We are looking for PhD students with backgrounds in chemistry, physics, materials science, electronic engineering and equivalent to join the research efforts of the energy storage team at imec in the development of all-solid-state thin-film micro-batteries. So far, our group has successfully demonstrated an increase in areal capacity of the thin-film electrodes by use of micro-structured substrates such as silicon micropillar arrays and nanowire scaffolds. The bottleneck for demonstration of functional full devices still remains in the thin-film electrolyte component and control of the interfaces over these large effective surface areas. The PhD work involves the development of deposition processes, the integration of the stack in a functional device and the characterization of the individual components as well as the obtained cells. The state-of-the-art nanofabrication facilities of imec and a fully equiped battery lab are at the disposal for the researcher. Eventually, these concepts will be evaluated for fabrication of flexible Li-ion battery cells. For this, cost effective alternatives for materials (e.g. nanowire arrays) and processing (e.g. (electro)chemical deposition) are being explored.

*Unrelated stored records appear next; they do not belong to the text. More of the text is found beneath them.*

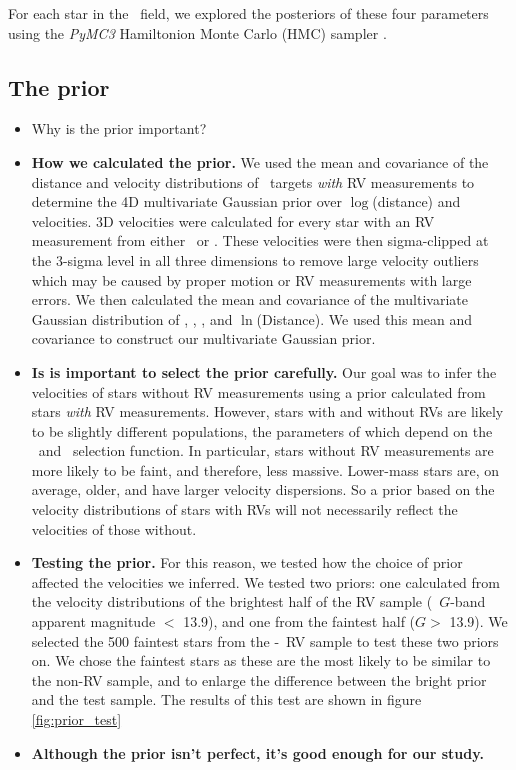 For each star in the \kepler\ field, we explored the posteriors of these four
parameters using the {\it PyMC3} Hamiltonion Monte Carlo (HMC) sampler
.

\subsection{The prior}
\label{sec:prior}

\begin{itemize}
    \item{Why is the prior important?}
    \item{{\bf How we calculated the prior.}
We used the mean and covariance of the distance and velocity distributions of
\kepler\ targets {\it with} RV measurements to determine the 4D multivariate
Gaussian prior over $\log$(distance) and velocities.
3D velocities were calculated for every star with an RV measurement from
either \gaia\ or \lamost.
These velocities were then sigma-clipped at the 3-sigma level in all three
dimensions to remove large velocity outliers which may be caused by proper
motion or RV measurements with large errors.
We then calculated the mean and covariance of the multivariate Gaussian
distribution of \vx, \vy, \vz, and $\ln$(Distance).
We used this mean and covariance to construct our multivariate Gaussian prior.
        }
    \item{{\bf Is is important to select the prior carefully.}
Our goal was to infer the velocities of stars without RV measurements using a
prior calculated from stars {\it with} RV measurements.
However, stars with and without RVs are likely to be slightly different
populations, the parameters of which depend on the \gaia\ and \lamost\
selection function.
In particular, stars without RV measurements are more likely to be faint, and
therefore, less massive.
Lower-mass stars are, on average, older, and have larger velocity dispersions.
So a prior based on the velocity distributions of stars with RVs will not
necessarily reflect the velocities of those without.
        }
    \item{{\bf Testing the prior.}
For this reason, we tested how the choice of prior affected the velocities we
inferred.
We tested two priors: one calculated from the velocity distributions of the
brightest half of the RV sample (\gaia\ $G$-band apparent magnitude $<$ 13.9),
and one from the faintest half ($G > $ 13.9).
We selected the 500 faintest stars from the \gaia-\lamost\ RV sample to test
these two priors on.
We chose the faintest stars as these are the most likely to be similar to the
non-RV sample, and to enlarge the difference between the bright prior and the
test sample.
The results of this test are shown in figure \ref{fig:prior_test}
        }
    \item{{\bf Although the prior isn't perfect, it's good
        enough for our study.}}
\end{itemize}


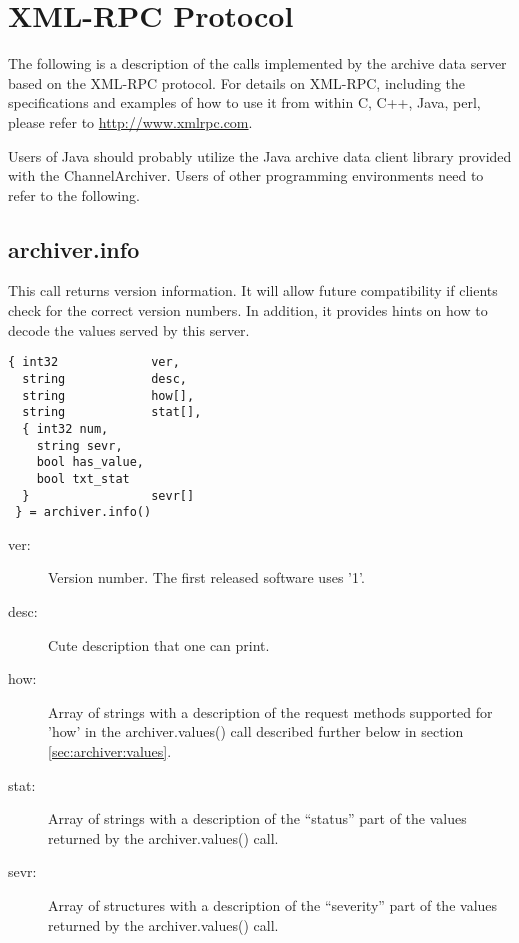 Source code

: \section{XML-RPC Protocol} \label{sec:xmlprotocol}
The following is a description of the calls implemented by the archive
data server based on the XML-RPC protocol.
For details on XML-RPC,  including the specifications and examples of
how to use it from within C,  C++, Java, perl, please refer to
\href{http://www.xmlrpc.com}{http://www.xmlrpc.com}.

Users of Java should probably utilize the Java archive data client
library provided with the ChannelArchiver. Users of other programming
environments need to refer to the following.

\subsection{archiver.info} \label{sec:archiver:info} %
This call returns version information. It will allow future
compatibility if clients check for the correct version numbers.  In
addition, it provides hints on how to decode the values served by this
server.

\begin{lstlisting}[keywordstyle=\sffamily]
{ int32             ver,
  string            desc,
  string            how[],
  string            stat[],
  { int32 num,
    string sevr,
    bool has_value,
    bool txt_stat
  }                 sevr[]
 } = archiver.info()
\end{lstlisting}

\begin{description}
\item[\sffamily ver:]  Version number. The first released software uses '1'.
\item[\sffamily desc:] Cute description that one can print.
\item[\sffamily how:]  Array of strings with a description of the
                       request methods supported for 'how' in the
		       archiver.values() call described further below in
                       section \ref{sec:archiver:values}.
\item[\sffamily stat:] Array of strings with a description of the
                       ``status'' part of the values returned by
                       the archiver.values() call.     
\item[\sffamily sevr:] Array of structures with a description of the
                       ``severity'' part of the values returned by
                       the archiver.values() call.     
\end{description}

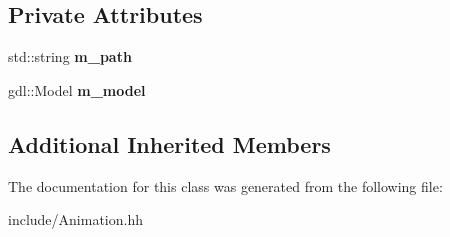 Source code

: \subsection*{Private Attributes}
\begin{DoxyCompactItemize}
\item 
\hypertarget{class_animation_a7c64c9a119558fc91605641c747f64b0}{}std\+::string {\bfseries m\+\_\+path}\label{class_animation_a7c64c9a119558fc91605641c747f64b0}

\item 
\hypertarget{class_animation_ad7da4193700ad1654e3ee3e843d97141}{}gdl\+::\+Model {\bfseries m\+\_\+model}\label{class_animation_ad7da4193700ad1654e3ee3e843d97141}

\end{DoxyCompactItemize}
\subsection*{Additional Inherited Members}


The documentation for this class was generated from the following file\+:\begin{DoxyCompactItemize}
\item 
include/Animation.\+hh\end{DoxyCompactItemize}
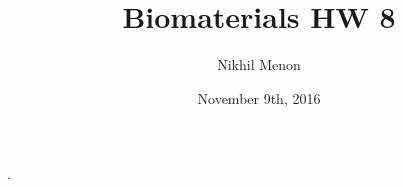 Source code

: \documentclass{article}
\title{Biomaterials HW 8}
\author{Nikhil Menon}
\date{November 9th, 2016}
\begin{document}
.
\end{document}

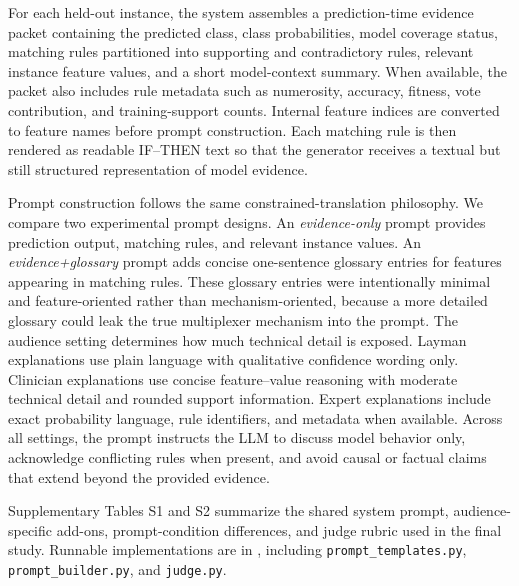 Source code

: \documentclass[sigconf]{acmart}
\begin{document}
For each held-out instance, the system assembles a prediction-time evidence packet containing the predicted class, class probabilities, model coverage status, matching rules partitioned into supporting and contradictory rules, relevant instance feature values, and a short model-context summary. When available, the packet also includes rule metadata such as numerosity, accuracy, fitness, vote contribution, and training-support counts. Internal feature indices are converted to feature names before prompt construction. Each matching rule is then rendered as readable IF--THEN text so that the generator receives a textual but still structured representation of model evidence.

Prompt construction follows the same constrained-translation philosophy. We compare two experimental prompt designs. An \emph{evidence-only} prompt provides prediction output, matching rules, and relevant instance values. An \emph{evidence+glossary} prompt adds concise one-sentence glossary entries for features appearing in matching rules. These glossary entries were intentionally minimal and feature-oriented rather than mechanism-oriented, because a more detailed glossary could leak the true multiplexer mechanism into the prompt. The audience setting determines how much technical detail is exposed. Layman explanations use plain language with qualitative confidence wording only. Clinician explanations use concise feature--value reasoning with moderate technical detail and rounded support information. Expert explanations include exact probability language, rule identifiers, and metadata when available. Across all settings, the prompt instructs the LLM to discuss model behavior only, acknowledge conflicting rules when present, and avoid causal or factual claims that extend beyond the provided evidence.

Supplementary Tables S1 and S2 summarize the shared system prompt, audience-specific add-ons, prompt-condition differences, and judge rubric used in the final study. Runnable implementations are in , including \texttt{prompt\_templates.py}, \texttt{prompt\_builder.py}, and \texttt{judge.py}.
\end{document}
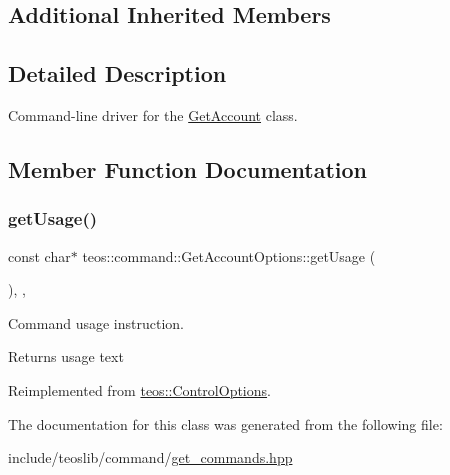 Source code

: \subsection*{Additional Inherited Members}


\subsection{Detailed Description}
Command-\/line driver for the \mbox{\hyperlink{classteos_1_1command_1_1_get_account}{Get\+Account}} class. 

\subsection{Member Function Documentation}
\mbox{\label{classteos_1_1command_1_1_get_account_options_a987381bcf3f687b7babfe197edf0dc26}} 
\subsubsection{\texorpdfstring{get\+Usage()}{getUsage()}}
{\footnotesize\ttfamily const char$\ast$ teos\+::command\+::\+Get\+Account\+Options\+::get\+Usage (\begin{DoxyParamCaption}{ }\end{DoxyParamCaption})\hspace{0.3cm}{\ttfamily [inline]}, {\ttfamily [protected]}, {\ttfamily [virtual]}}



Command \textquotesingle{}usage\textquotesingle{} instruction. 

\begin{DoxyReturn}{Returns}
usage text 
\end{DoxyReturn}


Reimplemented from \mbox{\hyperlink{classteos_1_1_control_options_a0aa5671f9bc750ed5280c26c543874f3}{teos\+::\+Control\+Options}}.



The documentation for this class was generated from the following file\+:\begin{DoxyCompactItemize}
\item 
include/teoslib/command/\mbox{\hyperlink{get__commands_8hpp}{get\+\_\+commands.\+hpp}}\end{DoxyCompactItemize}
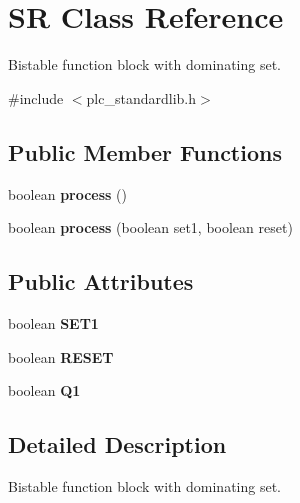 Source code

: \hypertarget{class_s_r}{\section{S\+R Class Reference}
\label{class_s_r}
}


Bistable function block with dominating set.  




{\ttfamily \#include $<$plc\+\_\+standardlib.\+h$>$}

\subsection*{Public Member Functions}
\begin{DoxyCompactItemize}
\item 
\hypertarget{class_s_r_a3a988692176046e51fc54aa0243a6eb9}{boolean {\bfseries process} ()}\label{class_s_r_a3a988692176046e51fc54aa0243a6eb9}

\item 
\hypertarget{class_s_r_aecb6980c0312475f2c3bc5cd4fc8e06e}{boolean {\bfseries process} (boolean set1, boolean reset)}\label{class_s_r_aecb6980c0312475f2c3bc5cd4fc8e06e}

\end{DoxyCompactItemize}
\subsection*{Public Attributes}
\begin{DoxyCompactItemize}
\item 
\hypertarget{class_s_r_a44196f4c72fa152aaa9d40e991d59d61}{boolean {\bfseries S\+E\+T1}}\label{class_s_r_a44196f4c72fa152aaa9d40e991d59d61}

\item 
\hypertarget{class_s_r_ace1d5c006cb30bf1fc4bc1e953b6836f}{boolean {\bfseries R\+E\+S\+E\+T}}\label{class_s_r_ace1d5c006cb30bf1fc4bc1e953b6836f}

\item 
\hypertarget{class_s_r_a50514e0974cd7d30c270a46dccadae24}{boolean {\bfseries Q1}}\label{class_s_r_a50514e0974cd7d30c270a46dccadae24}

\end{DoxyCompactItemize}


\subsection{Detailed Description}
Bistable function block with dominating set. 

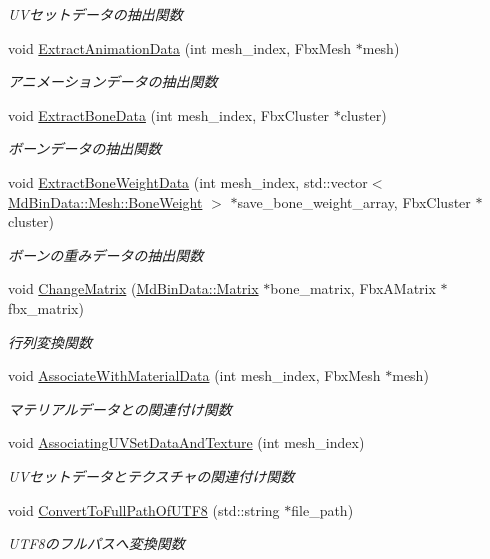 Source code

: \begin{DoxyCompactItemize}
\begin{DoxyCompactList}\small\item\em U\+Vセットデータの抽出関数 \end{DoxyCompactList}\item 
void \mbox{\hyperlink{class_fbx_converter_a3f07e7dae9ba8bcb83dca611aeb5b3a0}{Extract\+Animation\+Data}} (int mesh\+\_\+index, Fbx\+Mesh $\ast$mesh)
\begin{DoxyCompactList}\small\item\em アニメーションデータの抽出関数 \end{DoxyCompactList}\item 
void \mbox{\hyperlink{class_fbx_converter_a0df95f11a3cd66ba0ecf06244efe52e7}{Extract\+Bone\+Data}} (int mesh\+\_\+index, Fbx\+Cluster $\ast$cluster)
\begin{DoxyCompactList}\small\item\em ボーンデータの抽出関数 \end{DoxyCompactList}\item 
void \mbox{\hyperlink{class_fbx_converter_a744068ceddd573d1add39a484e25bdc6}{Extract\+Bone\+Weight\+Data}} (int mesh\+\_\+index, std\+::vector$<$ \mbox{\hyperlink{class_md_bin_data_1_1_mesh_1_1_bone_weight}{Md\+Bin\+Data\+::\+Mesh\+::\+Bone\+Weight}} $>$ $\ast$save\+\_\+bone\+\_\+weight\+\_\+array, Fbx\+Cluster $\ast$cluster)
\begin{DoxyCompactList}\small\item\em ボーンの重みデータの抽出関数 \end{DoxyCompactList}\item 
void \mbox{\hyperlink{class_fbx_converter_a4587ba56496d6aa8cdfdd9ea92300c46}{Change\+Matrix}} (\mbox{\hyperlink{class_md_bin_data_1_1_matrix}{Md\+Bin\+Data\+::\+Matrix}} $\ast$bone\+\_\+matrix, Fbx\+A\+Matrix $\ast$fbx\+\_\+matrix)
\begin{DoxyCompactList}\small\item\em 行列変換関数 \end{DoxyCompactList}\item 
void \mbox{\hyperlink{class_fbx_converter_aa5a81e3afe4ea2bdc101863f6c1f0326}{Associate\+With\+Material\+Data}} (int mesh\+\_\+index, Fbx\+Mesh $\ast$mesh)
\begin{DoxyCompactList}\small\item\em マテリアルデータとの関連付け関数 \end{DoxyCompactList}\item 
void \mbox{\hyperlink{class_fbx_converter_a0d669f32bb338dffeb5d1989a0b374d7}{Associating\+U\+V\+Set\+Data\+And\+Texture}} (int mesh\+\_\+index)
\begin{DoxyCompactList}\small\item\em U\+Vセットデータとテクスチャの関連付け関数 \end{DoxyCompactList}\item 
void \mbox{\hyperlink{class_fbx_converter_a471d98b3d59a3f32dd2403577deebad7}{Convert\+To\+Full\+Path\+Of\+U\+T\+F8}} (std\+::string $\ast$file\+\_\+path)
\begin{DoxyCompactList}\small\item\em U\+T\+F8のフルパスへ変換関数 \end{DoxyCompactList}\end{DoxyCompactItemize}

Required background: chemistry, physics, materials, electronic engineering or equivalent background with interest in electrochemistry, ionics and solid-state physics

Type of work: mostly experimental with optionally simulation of devices and stacks

Supervisor: Philippe Vereecken

Daily advisor: Maarten Mees

The reference code for this PhD position is SE1804-05. Mention this reference code on your application form.